Try it ▸ Among the lines of the records, please find those that contain the word "documentclass" and copy them.

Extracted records
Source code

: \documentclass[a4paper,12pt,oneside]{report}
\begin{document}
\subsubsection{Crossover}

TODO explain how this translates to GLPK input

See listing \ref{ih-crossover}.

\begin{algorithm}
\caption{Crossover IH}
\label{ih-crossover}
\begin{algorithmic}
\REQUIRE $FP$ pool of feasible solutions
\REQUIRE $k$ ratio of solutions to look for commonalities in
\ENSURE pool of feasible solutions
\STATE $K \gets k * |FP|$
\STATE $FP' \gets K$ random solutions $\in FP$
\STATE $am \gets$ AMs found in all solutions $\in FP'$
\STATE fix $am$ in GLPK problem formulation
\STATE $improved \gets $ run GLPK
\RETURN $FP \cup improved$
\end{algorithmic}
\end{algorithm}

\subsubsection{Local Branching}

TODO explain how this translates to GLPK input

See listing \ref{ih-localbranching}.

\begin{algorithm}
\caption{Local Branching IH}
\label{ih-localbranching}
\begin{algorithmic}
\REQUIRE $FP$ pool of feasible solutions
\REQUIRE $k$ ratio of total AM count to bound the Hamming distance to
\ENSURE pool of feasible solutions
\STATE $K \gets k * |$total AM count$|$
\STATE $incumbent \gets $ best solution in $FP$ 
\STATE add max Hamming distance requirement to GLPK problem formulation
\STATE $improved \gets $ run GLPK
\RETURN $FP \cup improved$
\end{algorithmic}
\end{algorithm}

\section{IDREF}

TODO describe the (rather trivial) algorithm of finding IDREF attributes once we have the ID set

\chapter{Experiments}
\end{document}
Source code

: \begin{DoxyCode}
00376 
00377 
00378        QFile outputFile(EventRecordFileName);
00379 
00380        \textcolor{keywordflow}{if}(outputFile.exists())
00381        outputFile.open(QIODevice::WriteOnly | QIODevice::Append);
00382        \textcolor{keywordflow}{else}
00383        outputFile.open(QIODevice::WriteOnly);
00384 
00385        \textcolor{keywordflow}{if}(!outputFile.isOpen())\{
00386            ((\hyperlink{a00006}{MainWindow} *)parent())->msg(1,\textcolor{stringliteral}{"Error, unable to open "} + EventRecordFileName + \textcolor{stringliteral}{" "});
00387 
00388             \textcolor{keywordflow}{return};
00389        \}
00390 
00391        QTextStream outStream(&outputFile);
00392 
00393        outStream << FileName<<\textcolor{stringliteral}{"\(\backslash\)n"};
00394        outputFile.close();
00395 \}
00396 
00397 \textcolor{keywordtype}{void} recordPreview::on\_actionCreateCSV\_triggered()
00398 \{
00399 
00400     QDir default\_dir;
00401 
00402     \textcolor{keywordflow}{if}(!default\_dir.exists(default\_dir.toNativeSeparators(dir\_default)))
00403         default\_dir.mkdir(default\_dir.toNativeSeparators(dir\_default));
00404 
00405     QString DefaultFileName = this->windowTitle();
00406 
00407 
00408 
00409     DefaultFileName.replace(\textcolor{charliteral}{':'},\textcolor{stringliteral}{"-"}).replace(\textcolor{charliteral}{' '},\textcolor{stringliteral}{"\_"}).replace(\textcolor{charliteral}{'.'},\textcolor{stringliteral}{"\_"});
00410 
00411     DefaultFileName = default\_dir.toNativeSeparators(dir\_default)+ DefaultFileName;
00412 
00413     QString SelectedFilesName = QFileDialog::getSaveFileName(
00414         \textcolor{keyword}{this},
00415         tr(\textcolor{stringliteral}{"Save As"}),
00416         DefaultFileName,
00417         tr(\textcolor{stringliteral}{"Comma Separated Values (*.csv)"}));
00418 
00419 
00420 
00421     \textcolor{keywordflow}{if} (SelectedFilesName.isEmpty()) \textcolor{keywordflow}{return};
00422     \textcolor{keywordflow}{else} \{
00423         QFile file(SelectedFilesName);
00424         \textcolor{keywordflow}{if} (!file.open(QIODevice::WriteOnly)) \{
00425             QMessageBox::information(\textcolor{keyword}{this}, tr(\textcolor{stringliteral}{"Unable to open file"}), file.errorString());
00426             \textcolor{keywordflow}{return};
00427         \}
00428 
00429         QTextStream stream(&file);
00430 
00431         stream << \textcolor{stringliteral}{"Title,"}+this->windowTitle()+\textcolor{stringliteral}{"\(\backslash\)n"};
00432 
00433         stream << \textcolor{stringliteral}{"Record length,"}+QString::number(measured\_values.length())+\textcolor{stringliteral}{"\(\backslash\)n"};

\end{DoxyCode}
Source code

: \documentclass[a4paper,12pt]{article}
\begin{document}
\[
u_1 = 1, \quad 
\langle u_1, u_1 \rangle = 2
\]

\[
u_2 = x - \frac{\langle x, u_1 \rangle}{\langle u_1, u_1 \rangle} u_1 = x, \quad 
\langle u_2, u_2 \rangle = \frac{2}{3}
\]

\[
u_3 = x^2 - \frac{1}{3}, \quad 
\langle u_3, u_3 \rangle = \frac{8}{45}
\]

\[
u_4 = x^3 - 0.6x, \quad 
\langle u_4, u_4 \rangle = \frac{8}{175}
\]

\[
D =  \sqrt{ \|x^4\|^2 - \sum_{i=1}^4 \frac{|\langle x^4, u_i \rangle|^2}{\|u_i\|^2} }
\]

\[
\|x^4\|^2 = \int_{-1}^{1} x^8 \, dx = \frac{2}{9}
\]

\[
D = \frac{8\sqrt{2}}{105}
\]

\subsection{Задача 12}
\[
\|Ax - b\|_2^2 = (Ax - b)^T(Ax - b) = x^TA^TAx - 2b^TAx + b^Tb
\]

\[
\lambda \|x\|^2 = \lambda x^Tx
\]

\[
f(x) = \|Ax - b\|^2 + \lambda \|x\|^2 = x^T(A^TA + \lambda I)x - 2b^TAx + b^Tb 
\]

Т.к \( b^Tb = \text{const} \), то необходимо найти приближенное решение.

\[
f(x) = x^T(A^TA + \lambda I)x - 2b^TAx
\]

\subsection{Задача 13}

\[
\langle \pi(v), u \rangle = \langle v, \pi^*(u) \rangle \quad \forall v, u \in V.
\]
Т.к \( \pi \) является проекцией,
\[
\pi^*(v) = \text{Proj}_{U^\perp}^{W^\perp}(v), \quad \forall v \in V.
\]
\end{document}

Answer space ▸
: \documentclass[a4paper,12pt,oneside]{report}
: \documentclass[a4paper,12pt]{article}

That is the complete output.